Stored dataset items

☆ ☆ ☆ ☆ ☆

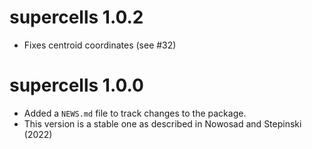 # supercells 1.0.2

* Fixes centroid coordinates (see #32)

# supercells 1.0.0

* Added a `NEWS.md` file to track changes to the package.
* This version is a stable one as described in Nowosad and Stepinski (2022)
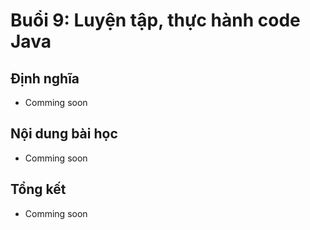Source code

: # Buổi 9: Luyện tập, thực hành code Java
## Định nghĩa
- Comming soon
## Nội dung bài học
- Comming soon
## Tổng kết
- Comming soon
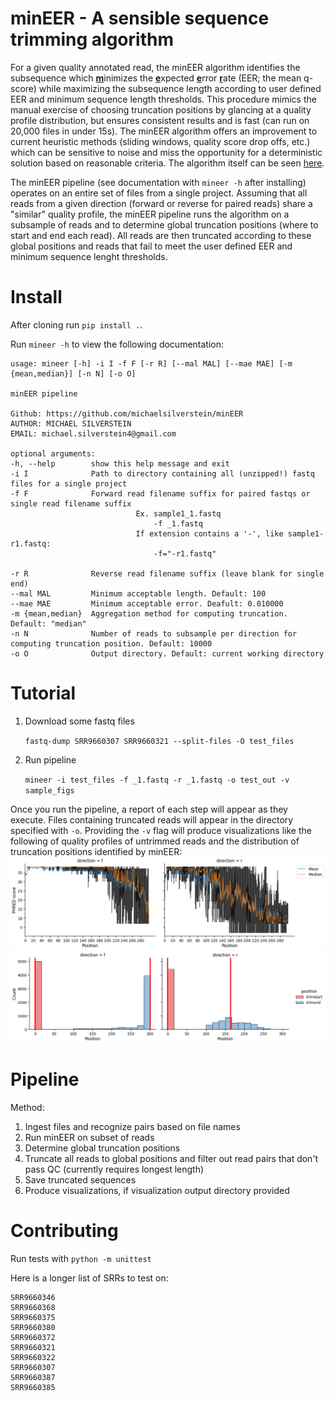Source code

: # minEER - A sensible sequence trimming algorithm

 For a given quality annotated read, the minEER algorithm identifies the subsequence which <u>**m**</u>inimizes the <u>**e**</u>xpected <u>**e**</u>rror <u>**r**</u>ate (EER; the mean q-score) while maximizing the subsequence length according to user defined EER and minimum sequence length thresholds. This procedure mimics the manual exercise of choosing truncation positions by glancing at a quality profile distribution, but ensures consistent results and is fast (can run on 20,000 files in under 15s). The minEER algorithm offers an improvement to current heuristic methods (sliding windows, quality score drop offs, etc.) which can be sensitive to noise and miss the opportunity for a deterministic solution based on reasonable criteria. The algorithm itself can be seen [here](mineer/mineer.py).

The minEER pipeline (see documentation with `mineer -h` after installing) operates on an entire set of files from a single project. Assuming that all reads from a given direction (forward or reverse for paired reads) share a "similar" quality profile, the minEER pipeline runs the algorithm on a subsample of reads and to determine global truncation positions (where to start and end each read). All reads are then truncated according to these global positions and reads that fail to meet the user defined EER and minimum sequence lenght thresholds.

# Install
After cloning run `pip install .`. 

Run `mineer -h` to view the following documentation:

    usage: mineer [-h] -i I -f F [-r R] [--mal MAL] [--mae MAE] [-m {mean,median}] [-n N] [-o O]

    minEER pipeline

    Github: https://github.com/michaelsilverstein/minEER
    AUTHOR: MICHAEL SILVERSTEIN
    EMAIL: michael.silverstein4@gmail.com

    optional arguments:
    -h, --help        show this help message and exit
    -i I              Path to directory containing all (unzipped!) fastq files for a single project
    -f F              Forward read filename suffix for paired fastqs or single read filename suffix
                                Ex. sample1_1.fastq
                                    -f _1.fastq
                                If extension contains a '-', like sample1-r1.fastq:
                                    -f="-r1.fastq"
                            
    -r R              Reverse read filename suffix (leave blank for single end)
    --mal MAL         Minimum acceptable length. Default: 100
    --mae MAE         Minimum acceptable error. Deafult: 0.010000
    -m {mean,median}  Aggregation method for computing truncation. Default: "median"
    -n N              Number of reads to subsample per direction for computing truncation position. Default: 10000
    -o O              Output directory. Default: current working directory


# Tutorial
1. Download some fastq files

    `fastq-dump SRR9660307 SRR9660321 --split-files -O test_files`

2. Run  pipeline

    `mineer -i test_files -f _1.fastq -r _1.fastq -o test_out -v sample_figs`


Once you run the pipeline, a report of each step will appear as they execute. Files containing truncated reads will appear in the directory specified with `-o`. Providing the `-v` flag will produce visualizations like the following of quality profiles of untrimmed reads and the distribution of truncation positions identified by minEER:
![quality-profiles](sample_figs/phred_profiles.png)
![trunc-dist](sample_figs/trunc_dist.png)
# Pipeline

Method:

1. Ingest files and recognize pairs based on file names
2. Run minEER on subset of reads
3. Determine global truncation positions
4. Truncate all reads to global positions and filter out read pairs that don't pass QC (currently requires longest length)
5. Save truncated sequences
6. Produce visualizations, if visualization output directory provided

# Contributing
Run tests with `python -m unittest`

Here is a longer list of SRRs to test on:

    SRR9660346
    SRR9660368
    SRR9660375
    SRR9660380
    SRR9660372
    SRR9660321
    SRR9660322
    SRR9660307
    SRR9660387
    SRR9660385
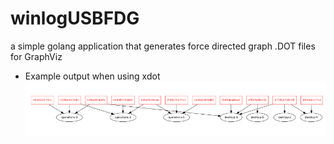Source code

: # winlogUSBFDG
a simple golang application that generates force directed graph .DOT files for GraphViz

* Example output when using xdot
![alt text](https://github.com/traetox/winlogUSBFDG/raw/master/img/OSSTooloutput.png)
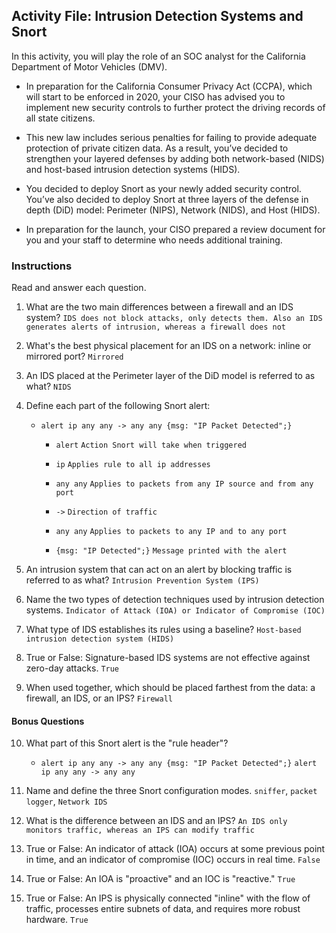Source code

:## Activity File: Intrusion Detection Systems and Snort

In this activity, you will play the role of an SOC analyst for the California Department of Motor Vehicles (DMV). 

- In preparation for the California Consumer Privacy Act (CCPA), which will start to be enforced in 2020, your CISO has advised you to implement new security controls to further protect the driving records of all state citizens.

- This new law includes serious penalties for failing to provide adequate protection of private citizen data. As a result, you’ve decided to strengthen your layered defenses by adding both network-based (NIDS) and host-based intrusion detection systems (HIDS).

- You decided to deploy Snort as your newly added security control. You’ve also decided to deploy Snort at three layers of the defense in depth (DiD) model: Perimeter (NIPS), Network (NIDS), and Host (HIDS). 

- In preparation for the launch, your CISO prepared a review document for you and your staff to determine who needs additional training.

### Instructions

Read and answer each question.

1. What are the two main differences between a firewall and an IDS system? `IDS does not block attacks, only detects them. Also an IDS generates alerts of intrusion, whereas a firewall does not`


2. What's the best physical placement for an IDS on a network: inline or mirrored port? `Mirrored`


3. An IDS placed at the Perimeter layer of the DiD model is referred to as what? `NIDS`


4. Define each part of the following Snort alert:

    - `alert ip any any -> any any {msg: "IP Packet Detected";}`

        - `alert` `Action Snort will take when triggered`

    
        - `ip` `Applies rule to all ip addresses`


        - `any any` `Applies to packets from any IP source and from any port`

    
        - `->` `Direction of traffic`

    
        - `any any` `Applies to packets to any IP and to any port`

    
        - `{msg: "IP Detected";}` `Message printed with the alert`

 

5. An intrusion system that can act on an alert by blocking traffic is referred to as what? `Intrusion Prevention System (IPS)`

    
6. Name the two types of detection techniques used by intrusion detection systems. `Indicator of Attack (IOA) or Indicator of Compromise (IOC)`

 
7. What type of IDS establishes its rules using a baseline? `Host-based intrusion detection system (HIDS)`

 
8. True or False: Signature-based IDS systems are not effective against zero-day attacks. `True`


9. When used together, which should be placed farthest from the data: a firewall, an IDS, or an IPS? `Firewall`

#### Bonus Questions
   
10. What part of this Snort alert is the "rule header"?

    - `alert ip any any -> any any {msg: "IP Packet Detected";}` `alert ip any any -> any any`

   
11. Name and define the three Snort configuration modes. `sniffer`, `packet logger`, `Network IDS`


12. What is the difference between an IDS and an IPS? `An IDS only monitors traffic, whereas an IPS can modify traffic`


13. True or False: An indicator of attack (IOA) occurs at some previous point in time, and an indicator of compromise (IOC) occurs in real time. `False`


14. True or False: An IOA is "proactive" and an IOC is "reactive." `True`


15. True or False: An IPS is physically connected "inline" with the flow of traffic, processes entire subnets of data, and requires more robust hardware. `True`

☆ ☆ ☆ ☆ ☆

_Work request_
Lines above that include the string "like" need to be copied.

_Completed task_
                                If extension contains a '-', like sample1-r1.fastq:
Once you run the pipeline, a report of each step will appear as they execute. Files containing truncated reads will appear in the directory specified with `-o`. Providing the `-v` flag will produce visualizations like the following of quality profiles of untrimmed reads and the distribution of truncation positions identified by minEER:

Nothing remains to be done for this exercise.